Exercise brief - Lines in the data below that contain the word "font" are to be copied.

Records for this exercise -
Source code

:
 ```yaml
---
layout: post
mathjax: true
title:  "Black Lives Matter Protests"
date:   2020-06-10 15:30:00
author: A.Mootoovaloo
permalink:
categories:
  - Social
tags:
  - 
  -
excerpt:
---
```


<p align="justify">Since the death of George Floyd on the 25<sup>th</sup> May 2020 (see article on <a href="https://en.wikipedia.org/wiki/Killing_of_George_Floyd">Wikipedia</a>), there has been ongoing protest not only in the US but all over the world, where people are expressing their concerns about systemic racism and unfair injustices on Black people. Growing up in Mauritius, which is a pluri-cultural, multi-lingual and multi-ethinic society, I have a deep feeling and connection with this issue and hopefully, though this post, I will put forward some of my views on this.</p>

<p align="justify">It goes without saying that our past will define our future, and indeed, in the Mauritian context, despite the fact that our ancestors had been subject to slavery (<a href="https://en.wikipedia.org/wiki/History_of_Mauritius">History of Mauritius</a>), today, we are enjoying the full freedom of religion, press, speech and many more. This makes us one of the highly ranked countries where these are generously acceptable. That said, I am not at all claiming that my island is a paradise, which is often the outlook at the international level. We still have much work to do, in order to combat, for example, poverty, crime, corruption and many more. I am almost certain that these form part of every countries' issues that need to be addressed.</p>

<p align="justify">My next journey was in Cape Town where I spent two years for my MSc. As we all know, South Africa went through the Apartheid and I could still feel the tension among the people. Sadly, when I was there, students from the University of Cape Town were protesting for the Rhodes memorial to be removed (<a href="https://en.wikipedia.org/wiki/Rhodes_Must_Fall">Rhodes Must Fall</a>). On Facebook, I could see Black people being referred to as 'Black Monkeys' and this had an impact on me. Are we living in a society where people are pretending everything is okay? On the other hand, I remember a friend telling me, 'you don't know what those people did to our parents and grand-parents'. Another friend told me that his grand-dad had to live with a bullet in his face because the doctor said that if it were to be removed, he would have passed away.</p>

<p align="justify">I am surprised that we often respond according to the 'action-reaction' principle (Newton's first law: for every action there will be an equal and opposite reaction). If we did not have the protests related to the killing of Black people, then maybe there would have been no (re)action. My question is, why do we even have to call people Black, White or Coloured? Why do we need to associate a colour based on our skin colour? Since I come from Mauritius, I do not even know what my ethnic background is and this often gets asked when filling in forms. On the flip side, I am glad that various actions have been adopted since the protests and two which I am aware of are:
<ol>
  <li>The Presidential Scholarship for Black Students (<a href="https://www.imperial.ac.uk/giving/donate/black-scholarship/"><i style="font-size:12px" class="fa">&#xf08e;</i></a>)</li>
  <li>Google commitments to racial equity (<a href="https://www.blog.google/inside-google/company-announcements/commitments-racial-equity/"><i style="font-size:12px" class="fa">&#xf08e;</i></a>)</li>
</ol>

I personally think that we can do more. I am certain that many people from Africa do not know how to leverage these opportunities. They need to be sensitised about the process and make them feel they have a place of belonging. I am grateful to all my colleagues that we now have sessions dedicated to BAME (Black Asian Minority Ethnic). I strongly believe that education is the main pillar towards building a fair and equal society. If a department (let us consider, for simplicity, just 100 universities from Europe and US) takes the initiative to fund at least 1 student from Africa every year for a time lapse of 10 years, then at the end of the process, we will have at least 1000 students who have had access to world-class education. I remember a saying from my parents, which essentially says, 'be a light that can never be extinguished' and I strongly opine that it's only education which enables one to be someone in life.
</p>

Your solution -
  <li>The Presidential Scholarship for Black Students (<a href="https://www.imperial.ac.uk/giving/donate/black-scholarship/"><i style="font-size:12px" class="fa">&#xf08e;</i></a>)</li>
  <li>Google commitments to racial equity (<a href="https://www.blog.google/inside-google/company-announcements/commitments-racial-equity/"><i style="font-size:12px" class="fa">&#xf08e;</i></a>)</li>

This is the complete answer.